Recently Issued Accounting Pronouncements In April 2009, the FASB issued three related Staff Positions: (i) FSP 157-4, “Determining Fair Value When the Volume and Level of Activity for the Asset or Liability have Significantly Decreased and Identifying Transactions That Are Not Orderly” (“FSP 157-4”), (ii) FSP Statement of Financial Accounting Standard (“SFAS”) 115-2 and SFAS 124-2, “Recognition and Presentation of Other-Than-Temporary Impairments”, (“FSP SFAS 115-2” and “SFAS 124-2”), and (iii) FSP SFAS 107-1 and Accounting Principles Board (“APB”) 28-1, “Interim Disclosures about Fair Value of Financial Instruments”, (“FSP SFAS 107” and “APB 28-1”), each of which was effective for the Company beginning with the third quarter of fiscal 2009. FSP 157-4 provides guidance on how to determine the fair value of assets and liabilities under SFAS 157, “Fair Value Measurements” (“SFAS 157”), in the current economic environment and reemphasizes that the objective of a fair value measurement remains the determination of an exit price. FSP SFAS 115-2 and SFAS 124-2 modify the requirements for recognizing other-than-temporarily impaired debt securities and revise the existing impairment model for such securities by modifying the current intent and ability indicator in determining whether a debt security is other-than-temporarily impaired. FSP SFAS 107 and APB 28-1 enhance the disclosure of instruments under the scope of SFAS 157 for both interim and annual periods. The adoption of these Staff Positions did not have a material effect on the Company’s consolidated financial position, results of operations or cash flows.

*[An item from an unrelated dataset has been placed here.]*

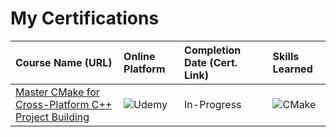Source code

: # My Certifications

 | Course Name (URL) | Online Platform | Completion Date (Cert. Link) | Skills Learned |
 | :---------------- | :-------------- | :--------------------------- | :------------- |
 | [Master CMake for Cross-Platform C++ Project Building](https://www.udemy.com/share/102FPy3@NFvXG5HjZi0A0BFLuPn2ep2IfPbMq7b11jS8TA-Jnzb87LWQLv31k-JE_tQDpOH49g==/) | ![Udemy](https://img.shields.io/badge/Udemy-A435F0?style=for-the-badge&logo=Udemy&logoColor=white) | In-Progress |  ![CMake](https://img.shields.io/badge/CMake-%23008FBA.svg?style=for-the-badge&logo=cmake&logoColor=white)   |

2. DSM SUPPLY AND LICENSE AGREEMENT
In July 2009, the Company entered into the First Amended and Restated ARA Alliance, Purchase, and Production Agreement (the “Restated Agreement”) with DSM. The Restated Agreement, which extends the original supply term through December 31, 2023, amended, consolidated, and restated all existing agreements between the two parties governing the cross-licensing, purchase, supply and production of ARA, one of the Company’s nutritional oils that it sells to its infant formula licensees. Among other things, the Restated Agreement established ARA pricing to Martek for calendar years 2009 through 2014 with the potential for only limited changes and provides that ARA pricing subsequent to calendar 2014 will be negotiated in the future by the parties. For the establishment of the 2009 through 2014 ARA pricing, Martek paid DSM approximately $10.5 million. Such payment was initially recorded within Other Assets in the accompanying consolidated balance sheet and is being amortized through cost of goods sold through 2014. The Restated Agreement also set minimum ARA purchase quantities for Martek in calendar years 2009, 2010 and 2011. As of July 31, 2009, the value of the remaining calendar year 2009 and full calendar years 2010 and 2011 minimum purchase requirements are approximately $32.2 million, $97.3 million and $90.5 million, respectively. These minimum purchase quantities approximate the amounts expected to be purchased by Martek in the normal course of business.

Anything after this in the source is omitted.